• _WHAT YOU ARE ASKED TO DO_: The part to set down runs from the first line of the data below through the line with "web-sourced clips from 101 general action", inclusive; write it exactly and leave out the pictures.

BEGIN RECORD EXCERPTS

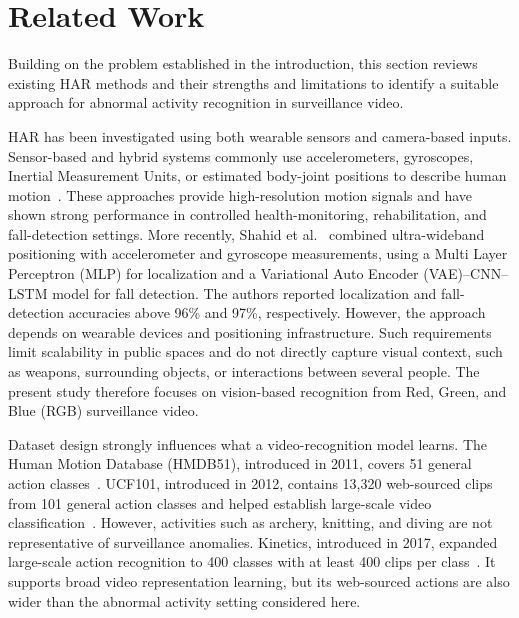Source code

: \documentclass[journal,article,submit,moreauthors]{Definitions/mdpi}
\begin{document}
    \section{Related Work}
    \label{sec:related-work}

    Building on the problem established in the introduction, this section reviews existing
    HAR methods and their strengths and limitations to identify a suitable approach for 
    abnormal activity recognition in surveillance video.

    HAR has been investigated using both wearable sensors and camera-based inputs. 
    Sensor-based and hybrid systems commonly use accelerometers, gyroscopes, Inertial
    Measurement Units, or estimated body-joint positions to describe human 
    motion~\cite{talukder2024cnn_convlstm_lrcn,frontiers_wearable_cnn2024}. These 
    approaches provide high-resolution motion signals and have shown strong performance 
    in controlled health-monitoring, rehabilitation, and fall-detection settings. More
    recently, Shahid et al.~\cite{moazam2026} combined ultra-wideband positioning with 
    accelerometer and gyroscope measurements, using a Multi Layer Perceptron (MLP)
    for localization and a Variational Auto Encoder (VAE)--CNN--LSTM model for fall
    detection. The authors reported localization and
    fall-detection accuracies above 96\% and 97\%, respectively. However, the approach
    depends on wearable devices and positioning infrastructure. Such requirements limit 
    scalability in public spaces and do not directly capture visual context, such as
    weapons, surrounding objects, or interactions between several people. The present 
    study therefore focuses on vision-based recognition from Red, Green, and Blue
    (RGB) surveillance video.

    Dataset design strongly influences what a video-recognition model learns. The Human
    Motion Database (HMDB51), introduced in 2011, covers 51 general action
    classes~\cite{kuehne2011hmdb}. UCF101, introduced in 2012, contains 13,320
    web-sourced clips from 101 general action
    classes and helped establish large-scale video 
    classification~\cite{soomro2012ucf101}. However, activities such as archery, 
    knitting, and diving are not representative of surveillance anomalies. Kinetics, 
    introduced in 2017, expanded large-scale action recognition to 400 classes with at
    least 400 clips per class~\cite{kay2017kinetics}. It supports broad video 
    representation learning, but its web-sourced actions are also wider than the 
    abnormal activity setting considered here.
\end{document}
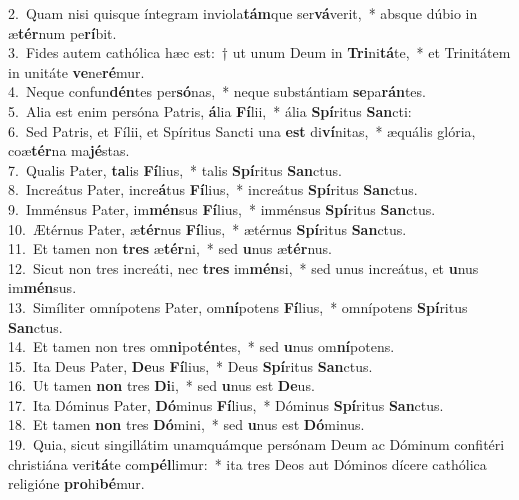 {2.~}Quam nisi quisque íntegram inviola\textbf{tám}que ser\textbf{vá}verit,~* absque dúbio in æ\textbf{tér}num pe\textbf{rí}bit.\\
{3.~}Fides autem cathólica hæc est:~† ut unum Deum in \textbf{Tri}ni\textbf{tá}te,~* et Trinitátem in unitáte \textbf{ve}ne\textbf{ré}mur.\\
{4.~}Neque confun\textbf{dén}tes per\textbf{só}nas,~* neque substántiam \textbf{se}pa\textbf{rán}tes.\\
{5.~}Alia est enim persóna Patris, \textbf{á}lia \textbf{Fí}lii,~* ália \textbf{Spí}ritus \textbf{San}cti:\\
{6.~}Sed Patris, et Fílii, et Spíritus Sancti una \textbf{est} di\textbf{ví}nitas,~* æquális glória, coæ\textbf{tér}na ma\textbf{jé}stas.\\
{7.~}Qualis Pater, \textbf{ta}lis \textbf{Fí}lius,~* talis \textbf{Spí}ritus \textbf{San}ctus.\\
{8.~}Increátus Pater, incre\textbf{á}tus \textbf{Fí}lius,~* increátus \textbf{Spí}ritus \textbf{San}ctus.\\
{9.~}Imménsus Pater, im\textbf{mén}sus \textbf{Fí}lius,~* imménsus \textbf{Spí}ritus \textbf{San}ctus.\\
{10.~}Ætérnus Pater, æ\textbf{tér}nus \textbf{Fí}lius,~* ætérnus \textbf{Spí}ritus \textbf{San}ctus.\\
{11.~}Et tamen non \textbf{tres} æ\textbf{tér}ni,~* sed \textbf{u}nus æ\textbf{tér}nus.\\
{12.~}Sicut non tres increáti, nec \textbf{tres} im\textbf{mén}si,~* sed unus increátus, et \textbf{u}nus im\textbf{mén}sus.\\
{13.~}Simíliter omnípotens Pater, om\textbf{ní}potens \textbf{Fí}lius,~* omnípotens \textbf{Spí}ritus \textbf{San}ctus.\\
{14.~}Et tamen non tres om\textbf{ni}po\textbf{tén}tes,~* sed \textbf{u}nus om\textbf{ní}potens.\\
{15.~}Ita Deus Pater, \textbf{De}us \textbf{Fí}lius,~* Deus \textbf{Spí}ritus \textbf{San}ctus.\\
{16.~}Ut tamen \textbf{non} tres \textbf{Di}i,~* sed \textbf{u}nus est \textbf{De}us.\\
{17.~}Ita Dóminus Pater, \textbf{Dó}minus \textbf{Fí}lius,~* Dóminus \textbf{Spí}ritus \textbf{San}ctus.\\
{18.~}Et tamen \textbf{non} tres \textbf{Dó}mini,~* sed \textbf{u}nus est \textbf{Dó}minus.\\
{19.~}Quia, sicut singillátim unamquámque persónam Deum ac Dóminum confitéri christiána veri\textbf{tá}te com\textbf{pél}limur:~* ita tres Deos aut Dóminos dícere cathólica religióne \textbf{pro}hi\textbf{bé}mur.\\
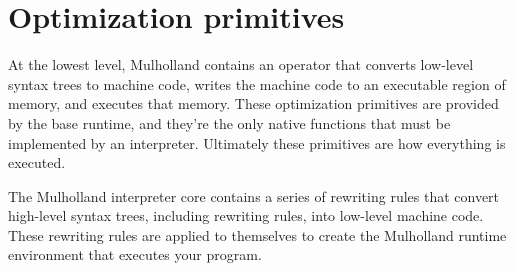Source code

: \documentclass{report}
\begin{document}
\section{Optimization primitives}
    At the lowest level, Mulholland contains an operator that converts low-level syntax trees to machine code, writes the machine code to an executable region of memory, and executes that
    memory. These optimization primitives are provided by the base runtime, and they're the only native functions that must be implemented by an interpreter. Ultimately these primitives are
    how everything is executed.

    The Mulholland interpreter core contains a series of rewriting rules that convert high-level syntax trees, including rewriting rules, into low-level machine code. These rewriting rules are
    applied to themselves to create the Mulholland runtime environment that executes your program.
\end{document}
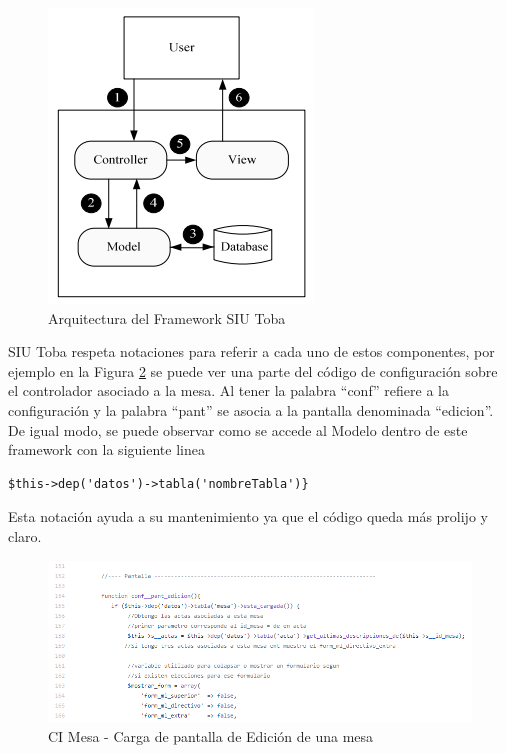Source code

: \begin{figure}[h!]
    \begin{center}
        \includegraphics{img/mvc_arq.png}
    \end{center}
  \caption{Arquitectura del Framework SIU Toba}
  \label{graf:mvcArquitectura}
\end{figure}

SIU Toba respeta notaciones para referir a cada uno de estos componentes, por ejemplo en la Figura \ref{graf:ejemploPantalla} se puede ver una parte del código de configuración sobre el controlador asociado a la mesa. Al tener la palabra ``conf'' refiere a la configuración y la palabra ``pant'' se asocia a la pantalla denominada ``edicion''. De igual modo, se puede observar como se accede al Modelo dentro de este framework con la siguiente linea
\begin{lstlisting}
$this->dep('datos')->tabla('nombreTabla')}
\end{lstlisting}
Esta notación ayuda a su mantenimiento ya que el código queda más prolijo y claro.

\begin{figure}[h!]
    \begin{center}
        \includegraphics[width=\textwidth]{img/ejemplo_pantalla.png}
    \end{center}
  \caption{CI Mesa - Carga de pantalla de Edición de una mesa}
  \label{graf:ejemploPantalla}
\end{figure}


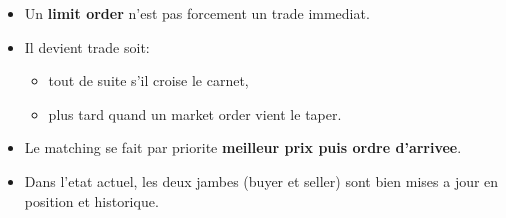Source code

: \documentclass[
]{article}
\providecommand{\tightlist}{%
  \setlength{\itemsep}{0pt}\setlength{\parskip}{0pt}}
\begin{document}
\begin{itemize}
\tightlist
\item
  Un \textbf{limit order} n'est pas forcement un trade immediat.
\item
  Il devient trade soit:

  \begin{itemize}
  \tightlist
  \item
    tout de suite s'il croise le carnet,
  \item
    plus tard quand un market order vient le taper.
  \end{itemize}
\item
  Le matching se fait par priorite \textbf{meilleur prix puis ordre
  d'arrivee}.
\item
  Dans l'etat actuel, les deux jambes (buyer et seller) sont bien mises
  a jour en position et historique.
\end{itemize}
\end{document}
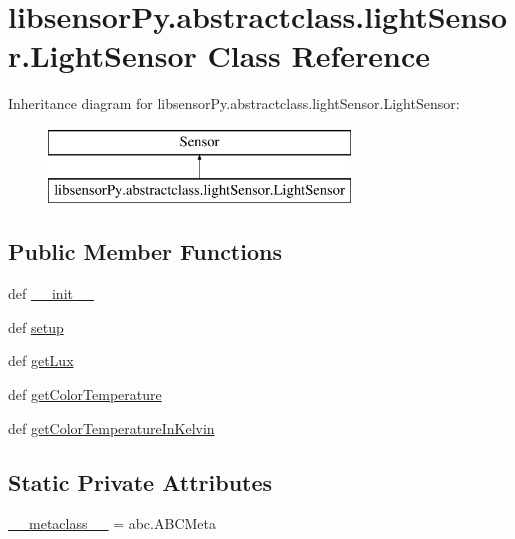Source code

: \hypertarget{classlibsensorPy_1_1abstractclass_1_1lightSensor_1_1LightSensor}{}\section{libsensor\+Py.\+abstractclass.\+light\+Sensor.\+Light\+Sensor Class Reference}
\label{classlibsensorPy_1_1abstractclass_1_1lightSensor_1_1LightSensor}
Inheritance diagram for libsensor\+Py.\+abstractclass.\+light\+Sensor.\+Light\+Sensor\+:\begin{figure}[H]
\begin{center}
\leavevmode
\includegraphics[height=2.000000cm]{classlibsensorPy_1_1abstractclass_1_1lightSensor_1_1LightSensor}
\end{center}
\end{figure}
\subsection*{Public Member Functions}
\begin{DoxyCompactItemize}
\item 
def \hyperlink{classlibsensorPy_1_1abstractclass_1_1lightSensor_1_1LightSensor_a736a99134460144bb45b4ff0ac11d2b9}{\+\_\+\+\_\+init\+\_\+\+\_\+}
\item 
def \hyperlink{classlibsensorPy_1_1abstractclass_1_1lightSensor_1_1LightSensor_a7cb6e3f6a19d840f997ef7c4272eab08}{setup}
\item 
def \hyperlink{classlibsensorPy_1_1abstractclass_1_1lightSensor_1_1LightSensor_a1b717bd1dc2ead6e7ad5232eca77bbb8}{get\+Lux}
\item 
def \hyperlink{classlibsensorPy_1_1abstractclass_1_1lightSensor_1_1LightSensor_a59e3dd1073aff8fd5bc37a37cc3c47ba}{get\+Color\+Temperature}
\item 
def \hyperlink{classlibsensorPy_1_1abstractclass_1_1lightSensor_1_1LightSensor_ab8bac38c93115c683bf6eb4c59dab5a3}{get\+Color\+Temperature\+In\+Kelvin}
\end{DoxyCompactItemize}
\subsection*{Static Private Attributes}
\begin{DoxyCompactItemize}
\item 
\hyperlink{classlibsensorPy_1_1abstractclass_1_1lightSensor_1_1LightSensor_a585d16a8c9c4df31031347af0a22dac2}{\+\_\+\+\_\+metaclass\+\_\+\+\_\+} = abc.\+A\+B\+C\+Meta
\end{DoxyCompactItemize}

END RECORD EXCERPTS

• _SOLUTION FOR THIS TASK_:
Source code

: \documentclass[journal,article,submit,moreauthors]{Definitions/mdpi}
\begin{document}
    \section{Related Work}
    \label{sec:related-work}

    Building on the problem established in the introduction, this section reviews existing
    HAR methods and their strengths and limitations to identify a suitable approach for 
    abnormal activity recognition in surveillance video.

    HAR has been investigated using both wearable sensors and camera-based inputs. 
    Sensor-based and hybrid systems commonly use accelerometers, gyroscopes, Inertial
    Measurement Units, or estimated body-joint positions to describe human 
    motion~\cite{talukder2024cnn_convlstm_lrcn,frontiers_wearable_cnn2024}. These 
    approaches provide high-resolution motion signals and have shown strong performance 
    in controlled health-monitoring, rehabilitation, and fall-detection settings. More
    recently, Shahid et al.~\cite{moazam2026} combined ultra-wideband positioning with 
    accelerometer and gyroscope measurements, using a Multi Layer Perceptron (MLP)
    for localization and a Variational Auto Encoder (VAE)--CNN--LSTM model for fall
    detection. The authors reported localization and
    fall-detection accuracies above 96\% and 97\%, respectively. However, the approach
    depends on wearable devices and positioning infrastructure. Such requirements limit 
    scalability in public spaces and do not directly capture visual context, such as
    weapons, surrounding objects, or interactions between several people. The present 
    study therefore focuses on vision-based recognition from Red, Green, and Blue
    (RGB) surveillance video.

    Dataset design strongly influences what a video-recognition model learns. The Human
    Motion Database (HMDB51), introduced in 2011, covers 51 general action
    classes~\cite{kuehne2011hmdb}. UCF101, introduced in 2012, contains 13,320
    web-sourced clips from 101 general action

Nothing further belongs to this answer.